On March 21, Joia Mukherjee testified on the burgeoning XDR-TB crisis before the U.S. House Foreign Affairs Sub-Committee on Africa and Global Health. She was joined by Mario Raviglione, director of the Stop TB Department of the WHO; Julie Gerberding, director of the U.S. Centers for Disease Control and Prevention; Kent Hill, Assistant Administrator for Global Health at USAID; and Ambassador Mark Dybul, the U.S. Global AIDS Coordinator.
After the government officials relayed the latest statistics on the epidemic, Dr. Mukherjee shared PIH's experiences with treating drug-resistant TB. Based on that experience, she concluded, "XDR-TB does not need to be a death sentence. If we can combine good infection control, good prevention strategies, and good therapy, we know from our past experience that we can curb this epidemic and save thousands of lives." She called on Congress to support the WHO's call for at least $650 million in emergency funding worldwide and Archbishop Desmond Tutu's appeal to the U.S. to provide $300 million in 2007.

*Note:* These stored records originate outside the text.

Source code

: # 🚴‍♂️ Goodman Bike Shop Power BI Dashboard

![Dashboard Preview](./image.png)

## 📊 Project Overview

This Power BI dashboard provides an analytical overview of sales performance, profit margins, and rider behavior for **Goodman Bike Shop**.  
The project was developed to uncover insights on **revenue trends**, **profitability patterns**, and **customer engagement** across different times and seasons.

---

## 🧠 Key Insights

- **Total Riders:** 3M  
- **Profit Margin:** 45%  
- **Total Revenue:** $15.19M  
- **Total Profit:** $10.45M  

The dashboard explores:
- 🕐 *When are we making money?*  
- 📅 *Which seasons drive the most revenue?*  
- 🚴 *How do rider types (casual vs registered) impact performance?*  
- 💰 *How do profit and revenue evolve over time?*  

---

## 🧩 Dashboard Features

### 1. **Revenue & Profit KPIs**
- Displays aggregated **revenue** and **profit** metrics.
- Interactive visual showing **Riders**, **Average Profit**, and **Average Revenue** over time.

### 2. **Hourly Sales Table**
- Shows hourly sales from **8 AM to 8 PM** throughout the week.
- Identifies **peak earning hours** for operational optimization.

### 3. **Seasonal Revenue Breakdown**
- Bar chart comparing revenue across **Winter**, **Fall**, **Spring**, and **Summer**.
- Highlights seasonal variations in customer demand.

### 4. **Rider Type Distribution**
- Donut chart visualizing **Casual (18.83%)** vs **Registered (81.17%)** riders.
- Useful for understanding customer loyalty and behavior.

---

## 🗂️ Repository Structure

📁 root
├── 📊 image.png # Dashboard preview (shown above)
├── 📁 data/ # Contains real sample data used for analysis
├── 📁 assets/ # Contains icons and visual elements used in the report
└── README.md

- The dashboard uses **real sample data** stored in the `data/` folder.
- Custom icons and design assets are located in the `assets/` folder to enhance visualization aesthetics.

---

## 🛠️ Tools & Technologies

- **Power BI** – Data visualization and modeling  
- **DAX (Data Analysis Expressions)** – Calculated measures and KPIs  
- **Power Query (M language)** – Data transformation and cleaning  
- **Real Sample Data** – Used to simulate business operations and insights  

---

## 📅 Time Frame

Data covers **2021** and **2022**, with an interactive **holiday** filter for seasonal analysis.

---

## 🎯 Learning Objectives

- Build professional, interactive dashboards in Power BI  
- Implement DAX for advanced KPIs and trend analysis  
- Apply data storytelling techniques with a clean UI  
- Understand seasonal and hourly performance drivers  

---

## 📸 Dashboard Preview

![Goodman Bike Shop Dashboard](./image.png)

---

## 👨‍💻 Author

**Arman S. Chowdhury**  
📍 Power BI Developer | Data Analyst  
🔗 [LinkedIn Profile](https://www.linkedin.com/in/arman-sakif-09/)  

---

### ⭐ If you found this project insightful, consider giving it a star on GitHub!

Advocacy coordination across PIH's "four pillars"
This recent upsurge in advocacy work was spurred by concerted efforts to reinvigorate the Institute of Health and Social Justice as PIH's advocacy arm and to strengthen coordination on policy and advocacy with the other institutional pillars of our work – the Division of Social Medicine and Health Inequalities at the Brigham and Women's Hospital, the Department of Social Medicine at Harvard Medical School and the François-Xavier Bagnoud (FXB) Center for Health and Human Rights at the Harvard School of Public Health. PIH and the FXB Center have formed a joint Policy and Advocacy Coordination Group that meets regularly and has helped coordinate several legislative initiatives.